Yale University School of Medicine, New Haven, CT, USA.
BJU Int. 2024 Mar;133(3):297-304. doi: 10.1111/bju.16148. Epub 2023 Sep 1.
To characterise the restrictiveness of eligibility criteria in contemporary renal cell carcinoma (RCC) trials, using recommendations from the American Society of Clinical Oncology (ASCO)-Friends of Cancer Research (FCR) initiative.
vPhase I-III trials assessing systemic therapies in patients with RCC starting between 30 June 2012 and 30 June 2022 were identified. Eligibility criteria regarding brain metastases, prior or concurrent malignancies, hepatitis B virus (HBV) or hepatitis C virus (HCV) infection, and human immunodeficiency virus (HIV) infection were identified and stratified into three groups: exclusion, conditional inclusion, and not reported. Descriptive statistics were used to determine the frequency of eligibility criteria. Fisher's exact test or chi-square test were used to calculate their associations with certain trial characteristics.
A total of 423 RCC trials were initially identified of which 112 (26.5%) had sufficient accessible information. Exclusion of patients with HIV infection, HBV/HCV infection, brain metastases, and prior or concurrent malignancies were reported in 74.1%, 53.6%, 33.0%, and 8.0% of trials, respectively. In the context of HIV and HBV/HCV infection, patients were largely excluded from trials evaluating immunotherapy (94.4% and 77.8%, respectively). In addition, brain metastases were excluded in trials assessing targeted therapy (36.4%), combined therapy (33.3%), and immunotherapy (22.2%). Exclusion of patients with prior or concurrent malignancies was less frequently reported, accounting for 9.1%, 8.3%, and 5.6% targeted therapy, combined therapy and immunotherapy trials, respectively.

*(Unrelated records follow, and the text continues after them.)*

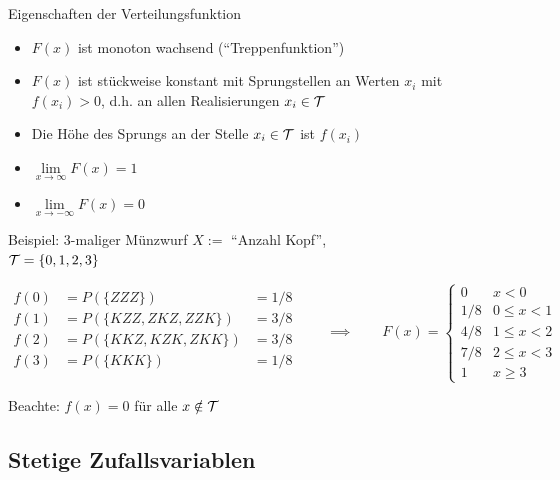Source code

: \documentclass[
  10pt,
  ignorenonframetext,
]{beamer}
\providecommand{\tightlist}{%
  \setlength{\itemsep}{0pt}\setlength{\parskip}{0pt}}
\begin{document}
\begin{frame}{Eigenschaften der Verteilungsfunktion}
\protect\hypertarget{eigenschaften-der-verteilungsfunktion}{}
\begin{itemize}
\tightlist
\item
  \(F(x)\) ist monoton wachsend (``Treppenfunktion'')
\item
  \(F(x)\) ist stückweise konstant mit Sprungstellen an Werten \(x_i\)
  mit \(f(x_i) > 0\), d.h. an allen Realisierungen \(x_i \in {\cal{T}}\)
\item
  Die Höhe des Sprungs an der Stelle \(x_i \in {\cal{T}}\) ist
  \(f(x_i)\)
\item
  \(\lim\limits_{x \to \infty} F(x) = 1\)
\item
  \(\lim\limits_{x \to -\infty} F(x) = 0\)
\end{itemize}
\end{frame}

\begin{frame}{Beispiel: 3-maliger Münzwurf}
\protect\hypertarget{beispiel-3-maliger-muxfcnzwurf}{}
\(X :=\) ``Anzahl Kopf'',\\
\({\cal{T}}=\{0,1,2,3\}\)

\[\begin{array}{lll}
f(0) &= P(\{ZZZ\}) &= 1/8\\
f(1) &= P(\{KZZ, ZKZ, ZZK\}) &= 3/8\\
f(2) &= P(\{KKZ, KZK, ZKK\}) &= 3/8\\
f(3) &= P(\{KKK\}) &= 1/8\\
\end{array}
\qquad
\implies
\qquad
F(x) = \begin{cases}
0 & x < 0 \\
1/8 & 0 \leq x < 1\\
4/8 & 1 \leq x < 2\\
7/8 & 2 \leq x < 3\\
1 & x \geq 3
\end{cases}\]

Beachte: \(f(x)=0\) für alle \(x \notin {\cal{T}}\)
\end{frame}

\hypertarget{stetige-zufallsvariablen}{%
\subsection{Stetige Zufallsvariablen}\label{stetige-zufallsvariablen}}
\end{document}
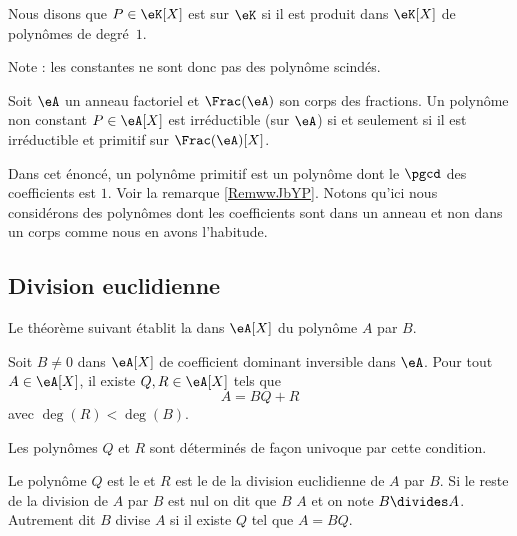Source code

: \begin{definition}  \label{DefCPLSooQaHJKQ}
    Nous disons que \( P\in\eK[X]\) est  sur \(\eK\) si il est produit dans \(\eK[X]\) de polynômes de degré~\( 1\). 
\end{definition}
Note : les constantes ne sont donc pas des polynôme scindés.

\begin{theorem}     \label{ThofiIpXg} 
    Soit \( \eA\) un anneau factoriel et \( \Frac(\eA)\) son corps des fractions. Un polynôme non constant \( P\in \eA[X]\) est irréductible (sur \( \eA\)) si et seulement si il est irréductible et primitif sur \( \Frac(\eA)[X]\). 
\end{theorem}

Dans cet énoncé, un polynôme primitif est un polynôme dont le \( \pgcd\) des coefficients est \( 1\). Voir la remarque \ref{RemwwJbYP}. Notons qu'ici nous considérons des polynômes dont les coefficients sont dans un anneau et non dans un corps comme nous en avons l'habitude.

\subsection{Division euclidienne}

Le théorème suivant établit la  dans \( \eA[X]\) du polynôme \( A\) par \( B\).
\begin{theorem}     \label{ThodivEuclPsFexf}
    Soit \( B\neq 0\) dans \( \eA[X]\) de coefficient dominant inversible dans \( \eA\). Pour tout \( A\in\eA[X]\), il existe \( Q,R\in \eA[X]\) tels que
    \begin{equation}
        A=BQ+R
    \end{equation}
    avec \( \deg(R)<\deg(B)\).

    Les polynômes \( Q\) et \( R\) sont déterminés de façon univoque par cette condition. 
    
\end{theorem}

\begin{definition}\label{DefMPZooMmMymG}
    Le polynôme \( Q\) est le  et \( R\) est le  de la division euclidienne de \( A\) par \( B\). Si le reste de la division de \( A\) par $B$ est nul on dit que \( B\)  \( A\) et on note \( B\divides A\). Autrement dit \( B\) divise \( A\) si il existe \( Q\) tel que \( A=BQ\).
\end{definition}

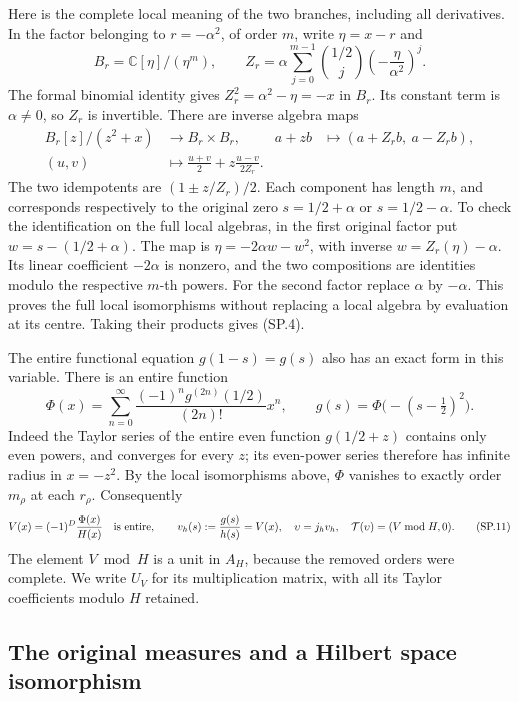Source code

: Here is the complete local meaning of the two branches, including
all derivatives. In the factor belonging to \(r=-\alpha^2\), of
order \(m\), write \(\eta=x-r\) and
\[
 B_r=\mathbb C[\eta]/(\eta^m),\qquad
 Z_r=\alpha\sum_{j=0}^{m-1}\binom{1/2}{j}
                         \left(-\frac{\eta}{\alpha^2}\right)^j.
 \tag{SP.8}
\]
The formal binomial identity gives \(Z_r^2=\alpha^2-\eta=-x\)
in \(B_r\). Its constant term is \(\alpha\ne0\), so \(Z_r\)
is invertible. There are inverse algebra maps
\[
 \begin{aligned}
 B_r[z]/(z^2+x)&\longrightarrow B_r\times B_r,
       &a+zb&\longmapsto(a+Z_rb,\ a-Z_rb),\\
 (u,v)&\longmapsto \frac{u+v}{2}
                     +z\frac{u-v}{2Z_r}.
 \end{aligned}
 \tag{SP.9}
\]
The two idempotents are \((1\pm z/Z_r)/2\). Each component has
length \(m\), and corresponds respectively to the original zero
\(s=1/2+\alpha\) or \(s=1/2-\alpha\). To check the identification
on the full local algebras, in the first original factor put
\(w=s-(1/2+\alpha)\). The map is
\(\eta=-2\alpha w-w^2\), with inverse \(w=Z_r(\eta)-\alpha\).
Its linear coefficient \(-2\alpha\) is nonzero, and the two
compositions are identities modulo the respective \(m\)-th powers.
For the second factor replace \(\alpha\) by \(-\alpha\). This
proves the full local isomorphisms without replacing a local algebra
by evaluation at its centre. Taking their products gives (SP.4).

The entire functional equation \(g(1-s)=g(s)\) also has an exact
form in this variable. There is an entire function
\[
 \Phi(x)=\sum_{n=0}^{\infty}
       \frac{(-1)^n g^{(2n)}(1/2)}{(2n)!}x^n,
 \qquad g(s)=\Phi\bigl(-(s-\tfrac12)^2\bigr).
 \tag{SP.10}
\]
Indeed the Taylor series of the entire even function \(g(1/2+z)\)
contains only even powers, and converges for every \(z\); its
even-power series therefore has infinite radius in \(x=-z^2\).
By the local isomorphisms above, \(\Phi\) vanishes to exactly order
\(m_\rho\) at each \(r_\rho\). Consequently
\[
 V(x)=(-1)^D\frac{\Phi(x)}{H(x)}
 \quad\hbox{is entire},\qquad
 v_h(s):=\frac{g(s)}{h(s)}=V(x),
 \quad \upsilon=j_hv_h,\quad \mathcal T(\upsilon)=(V\bmod H,0).
 \tag{SP.11}
\]
The element \(V\bmod H\) is a unit in \(A_H\), because the removed
orders were complete. We write \(U_V\) for its multiplication
matrix, with all its Taylor coefficients modulo \(H\) retained.

\subsection{The original measures and a Hilbert space isomorphism}

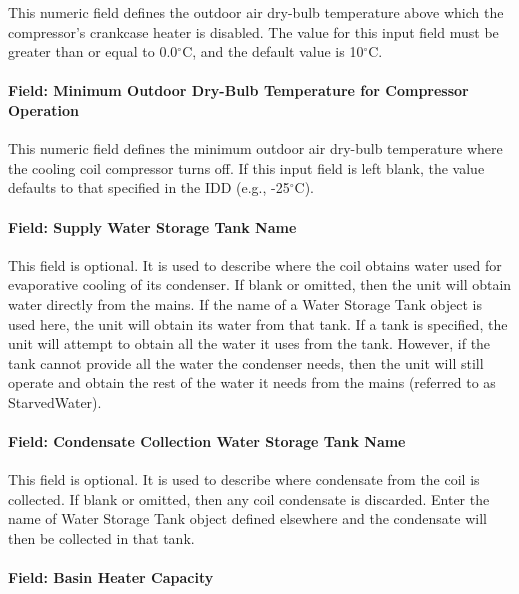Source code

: This numeric field defines the outdoor air dry-bulb temperature above which the compressor's crankcase heater is disabled. The value for this input field must be greater than or equal to 0.0$^\circ$C, and the default value is 10$^\circ$C.

\paragraph{Field: Minimum Outdoor Dry-Bulb Temperature for Compressor Operation}

This numeric field defines the minimum outdoor air dry-bulb temperature where the cooling coil compressor turns off. If this input field is left blank, the value defaults to that specified in the IDD (e.g., -25$^\circ$C).

\paragraph{Field: Supply Water Storage Tank Name}\label{field-supply-water-storage-tank-name-4-000}

This field is optional. It is used to describe where the coil obtains water used for evaporative cooling of its condenser. If blank or omitted, then the unit will obtain water directly from the mains. If the name of a Water Storage Tank object is used here, the unit will obtain its water from that tank. If a tank is specified, the unit will attempt to obtain all the water it uses from the tank. However, if the tank cannot provide all the water the condenser needs, then the unit will still operate and obtain the rest of the water it needs from the mains (referred to as StarvedWater).

\paragraph{Field: Condensate Collection Water Storage Tank Name}\label{field-condensate-collection-water-storage-tank-name-6}

This field is optional. It is used to describe where condensate from the coil is collected. If blank or omitted, then any coil condensate is discarded. Enter the name of Water Storage Tank object defined elsewhere and the condensate will then be collected in that tank.

\paragraph{Field: Basin Heater Capacity}\label{field-basin-heater-capacity-4}

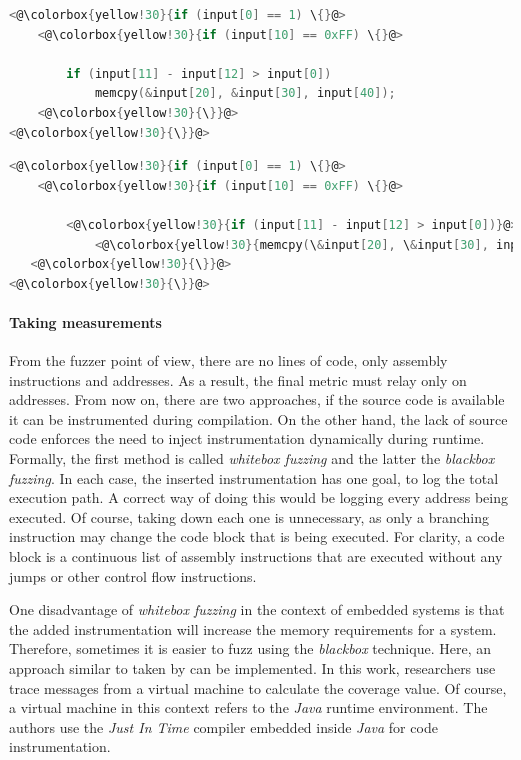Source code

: \begin{minipage}\linewidth
    \begin{lstlisting}[language=C,caption={Code coverage of the first testcase.},label={lst:tc1},captionpos=b]
<@\colorbox{yellow!30}{if (input[0] == 1) \{}@>
    <@\colorbox{yellow!30}{if (input[10] == 0xFF) \{}@>

        if (input[11] - input[12] > input[0])
            memcpy(&input[20], &input[30], input[40]);
    <@\colorbox{yellow!30}{\}}@>
<@\colorbox{yellow!30}{\}}@>
    \end{lstlisting}
\end{minipage}

\begin{minipage}\linewidth
    \begin{lstlisting}[language=C,caption={Code coverage of second testcase.},label={lst:tc2},captionpos=b]
<@\colorbox{yellow!30}{if (input[0] == 1) \{}@>
    <@\colorbox{yellow!30}{if (input[10] == 0xFF) \{}@>

        <@\colorbox{yellow!30}{if (input[11] - input[12] > input[0])}@>
            <@\colorbox{yellow!30}{memcpy(\&input[20], \&input[30], input[40]);}@>
   <@\colorbox{yellow!30}{\}}@>
<@\colorbox{yellow!30}{\}}@>
    \end{lstlisting}
\end{minipage}

\paragraph{Taking measurements}
From the fuzzer point of view, there are no lines of code, only assembly instructions and addresses. As a result, the final metric must relay only on addresses. From now on, there are two approaches, if the source code is available it can be instrumented during compilation. On the other hand, the lack of source code enforces the need to inject instrumentation dynamically during runtime. Formally, the first method is called \textit{whitebox fuzzing} and the latter the \textit{blackbox fuzzing}. In each case, the inserted instrumentation has one goal, to log the total execution path. A correct way of doing this would be logging every address being executed. Of course, taking down each one is unnecessary, as only a branching instruction may change the code block that is being executed. For clarity, a code block is a continuous list of assembly instructions that are executed without any jumps or other control flow instructions. 

One disadvantage of \textit{whitebox fuzzing} in the context of embedded systems is that the added instrumentation will increase the memory requirements for a system. Therefore, sometimes it is easier to fuzz using the \textit{blackbox} technique. Here, an approach similar to taken by \cite{tracecoverage} can be implemented. In this work, researchers use trace messages from a virtual machine to calculate the coverage value. Of course, a virtual machine in this context refers to the \textit{Java} runtime environment. The authors use the \textit{Just In Time} compiler embedded inside \textit{Java} for code instrumentation.

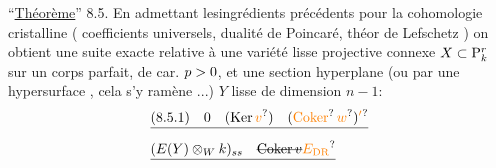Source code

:``\uline{Théorème}'' 8.5. En admettant les\handwritten{\,}ingrédients précédents pour la cohomologie cristalline ( coefficients universels, dualité de Poincaré, théor de Lefschetz  ) on obtient une suite exacte\handwritten{,} relative à une variété lisse projective connexe $X\subset\mathrm P^r_k$  sur un corps parfait, de car. $p>0$, et une section hyperplane (ou par une hypersurface , cela s'y ramène ...) $Y$ lisse de dimension $n-1$:
\[
\begin{aligned}
&\deleted{(8.5.1)\quad 0\quad (\mathrm{Ker}\,\unsure{v})\quad(\unsure{\mathrm{Coker}}\,\unsure{w})\unsure{'}}\\
&\deleted{(E(Y)\otimes_W k)_{ss}\quad\deleted{\mathrm{Coker}\,v}\unsure{E_{\rm DR}}}
\end{aligned}
\]


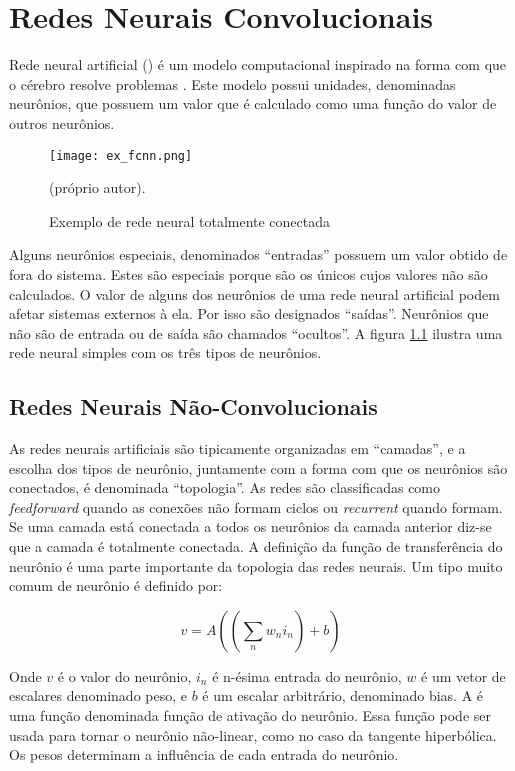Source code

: 
\chapter{Redes Neurais Convolucionais}
\setcounter{figure}{100}

Rede neural artificial () é um modelo computacional inspirado na forma com
que o cérebro resolve problemas \cite{gilbert2000build}. Este modelo possui
unidades, denominadas neurônios, que possuem um valor que é calculado como uma
função do valor de outros neurônios.

\begin{figure}[!htb]
	\centering
	\texttt{[image: ex\_fcnn.png]}
	\caption{Exemplo de rede neural totalmente conectada}
	\label{fig:ex_fcnn}
	(próprio autor).
\end{figure}

Alguns neurônios especiais, denominados “entradas” possuem um valor obtido de
fora do sistema. Estes são especiais porque são os únicos cujos valores não são
calculados. O valor de alguns dos neurônios de uma rede neural artificial podem
afetar sistemas externos à ela. Por isso são designados “saídas”. Neurônios que
não são de entrada ou de saída são chamados “ocultos”. A figura
\ref{fig:ex_fcnn} ilustra uma rede neural simples com os três tipos de
neurônios.

\section{Redes Neurais Não-Convolucionais}
As redes neurais artificiais são tipicamente organizadas em “camadas”, e a
escolha dos tipos de neurônio, juntamente com a forma com que os neurônios são
conectados, é denominada “topologia”. As redes são classificadas como
\emph{feedforward} quando as conexões não formam ciclos ou \emph{recurrent}
quando formam. Se
uma camada está conectada a todos os neurônios da camada anterior diz-se que a
camada é totalmente conectada.
A definição da função de transferência do neurônio é uma parte importante da
topologia das redes neurais. Um tipo muito comum de neurônio é definido por:

\begin{equation} \label{eq:non-conv-layer}
	v=A \left( \left( \sum_n w_n i_n \right) + b \right)
\end{equation}

Onde $v$ é o valor do neurônio, $i_n$ é n-ésima entrada do neurônio,
$w$ é um vetor de escalares denominado peso, e $b$ é um escalar arbitrário,
denominado bias. A é uma
função denominada função de ativação do neurônio. Essa função pode ser usada
para tornar o neurônio não-linear, como no caso da tangente hiperbólica. Os
pesos determinam a influência de cada entrada do neurônio.

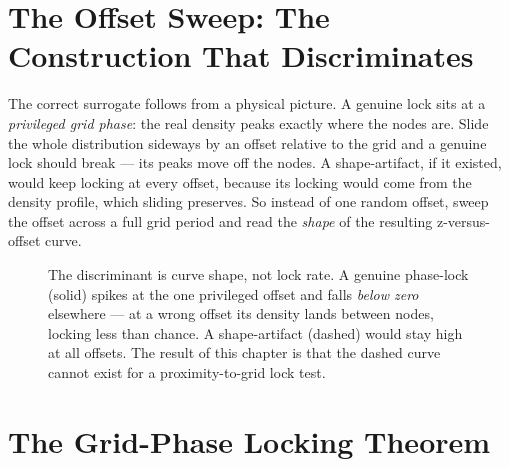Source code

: \documentclass[11pt, letterpaper, openany]{book}
\begin{document}
\section{The Offset Sweep: The Construction That Discriminates}
 
The correct surrogate follows from a physical picture. A genuine lock sits at a
\emph{privileged grid phase}: the real density peaks exactly where the nodes are. Slide the
whole distribution sideways by an offset relative to the grid and a genuine lock should
break --- its peaks move off the nodes. A shape-artifact, if it existed, would keep locking
at every offset, because its locking would come from the density profile, which sliding
preserves. So instead of one random offset, sweep the offset across a full grid period and
read the \emph{shape} of the resulting z-versus-offset curve.
 
\begin{figure}[H]
\centering
{}
\caption{The discriminant is curve shape, not lock rate. A genuine phase-lock (solid)
spikes at the one privileged offset and falls \emph{below zero} elsewhere --- at a wrong
offset its density lands between nodes, locking less than chance. A shape-artifact (dashed)
would stay high at all offsets. The result of this chapter is that the dashed curve cannot
exist for a proximity-to-grid lock test.}
\label{fig:nl_sweep}
\end{figure}
 
\section{The Grid-Phase Locking Theorem}
 
\end{document}

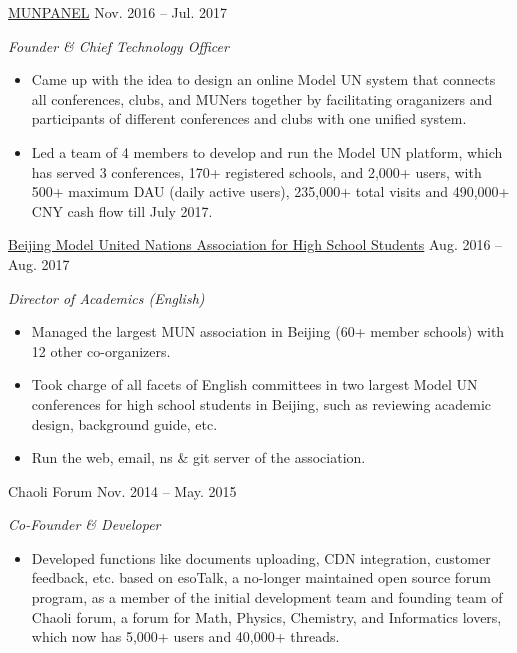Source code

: \documentclass[hidelinks__VERSION__]{adamyi-cv}
\begin{document}
\begin{entrylist}
\entry
{\href{https://www.munpanel.com}{MUNPANEL}}
{Nov. 2016 -- Jul. 2017}
{\emph{Founder \& Chief Technology Officer}
\begin{itemize}
\item Came up with the idea to design an online Model UN system that connects all conferences, clubs, and MUNers together by facilitating oraganizers and participants of different conferences and clubs with one unified system.
\item Led a team of 4 members to develop and run the Model UN platform, which has served 3 conferences, 170+ registered schools, and 2,000+ users, with 500+ maximum DAU (daily active users), 235,000+ total visits and 490,000+ CNY cash flow till July 2017.
\end{itemize}}


\entry
{\href{https://bjmun.org}{Beijing Model United Nations Association for High School Students}}
{Aug. 2016 -- Aug. 2017}
{\emph{Director of Academics (English)}
\begin{itemize}
\item Managed the largest MUN association in Beijing (60+ member schools) with 12 other co-organizers.
\item Took charge of all facets of English committees in two largest Model UN conferences for high school students in Beijing, such as reviewing academic design, background guide, etc.
\item Run the web, email, ns \& git server of the association.
\end{itemize}}


\entry
{Chaoli Forum}
{Nov. 2014 -- May. 2015}
{\emph{Co-Founder \& Developer}
\begin{itemize}
\item Developed functions like documents uploading, CDN integration, customer feedback, etc. based on esoTalk, a no-longer maintained open source forum program, as a member of the initial development team and founding team of Chaoli forum, a forum for Math, Physics, Chemistry, and Informatics lovers, which now has 5,000+ users and 40,000+ threads.
\end{itemize}}




\end{entrylist}
\end{document}
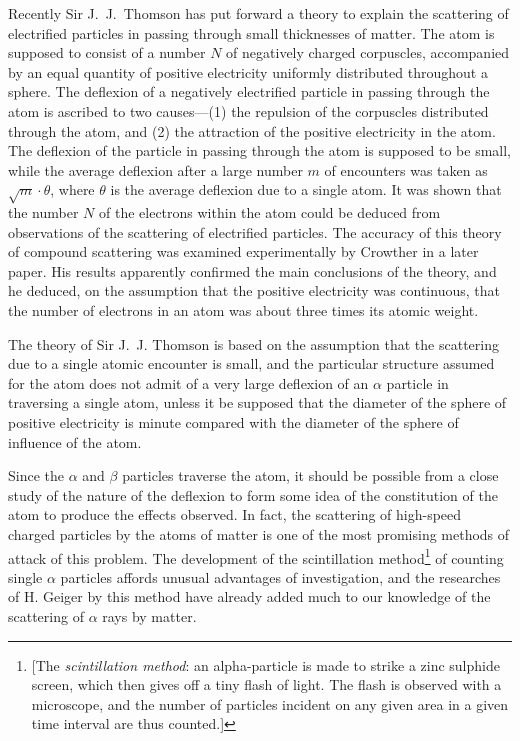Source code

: Recently Sir J.\ J.\ Thomson has put forward a theory to explain the
scattering of electrified particles in passing through small thicknesses
of matter. The atom is supposed to consist of a number $N$ of
negatively charged corpuscles, accompanied by an equal quantity of
positive electricity uniformly distributed throughout a sphere. The
deflexion of a negatively electrified particle in passing through the
atom is ascribed to two causes---(1) the repulsion of the corpuscles
distributed through the atom, and (2) the attraction of the positive
electricity in the atom. The deflexion of the particle in passing
through the atom is supposed to be small, while the average deflexion
after a large number $m$ of encounters was taken as
$\sqrt{m} \cdot \theta$, where $\theta$ is the average deflexion due to a
single atom. It was shown that the number $N$ of the electrons
within the atom could be deduced from observations of the scattering of
electrified particles. The accuracy of this theory of compound
scattering was examined experimentally by Crowther in a later paper. His
results apparently confirmed the main conclusions of the theory, and he
deduced, on the assumption that the positive electricity was continuous,
that the number of electrons in an atom was about three times its atomic
weight.

The theory of Sir J.~J. Thomson is based on the assumption that the
scattering due to a single atomic encounter is small, and the particular
structure assumed for the atom does not admit of a very large deflexion
of an $\alpha$ particle in traversing a single atom, unless it be
supposed that the diameter of the sphere of positive electricity is
minute compared with the diameter of the sphere of influence of the
atom.

Since the $\alpha$ and $\beta$ particles traverse the atom, it should
be possible from a close study of the nature of the deflexion to form
some idea of the constitution of the atom to produce the effects
observed. In fact, the scattering of high-speed charged particles by the
atoms of matter is one of the most promising methods of attack of this
problem. The development of the scintillation method\footnote{{[}The
  \emph{scintillation method}: an alpha-particle is made to strike a
  zinc sulphide screen, which then gives off a tiny flash of light. The
  flash is observed with a microscope, and the number of particles
  incident on any given area in a given time interval are thus
  counted.{]}} of counting single $\alpha$ particles affords unusual
advantages of investigation, and the researches of H. Geiger by this
method have already added much to our knowledge of the scattering of
$\alpha$ rays by matter.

A substantial proportion of RCC trials utilise restrictive eligibility criteria, excluding patients with fairly prevalent comorbidities. Implementing the ASCO-FCR recommendations will ensure resulting data are more inclusive and aligned with patient populations in the real-world.
使用美国临床肿瘤学会(ASCO)-癌症研究之友(FCR)倡议的建议,描述当代肾细胞癌(RCC)试验中纳入标准的限制性。
确定了 2012 年 6 月 30 日至 2022 年 6 月 30 日期间开始的评估 RCC 患者系统治疗的 I-III 期 v 期试验。确定并将纳入标准分为三组:排除、有条件纳入和未报告:关于脑转移、既往或同时存在恶性肿瘤、乙型肝炎病毒(HBV)或丙型肝炎病毒(HCV)感染以及人类免疫缺陷病毒(HIV)感染的纳入标准。使用描述性统计确定纳入标准的频率。Fisher 确切检验或卡方检验用于计算它们与某些试验特征的相关性。
共确定了 423 项 RCC 试验,其中 112 项(26.5%)有足够的可获取信息。分别有 74.1%、53.6%、33.0%和 8.0%的试验报告排除了 HIV 感染、HBV/HCV 感染、脑转移和既往或同时存在恶性肿瘤的患者。在 HIV 和 HBV/HCV 感染的背景下,免疫治疗试验主要排除了感染患者(分别为 94.4%和 77.8%)。此外,靶向治疗(36.4%)、联合治疗(33.3%)和免疫治疗(22.2%)试验排除了脑转移患者。既往或同时存在恶性肿瘤患者的排除率报告较少,分别占靶向治疗、联合治疗和免疫治疗试验的 9.1%、8.3%和 5.6%。
相当一部分 RCC 试验使用了限制性纳入标准,排除了相当普遍存在的合并症患者。实施 ASCO-FCR 建议将确保获得的数据更具包容性,并与真实世界中的患者群体一致。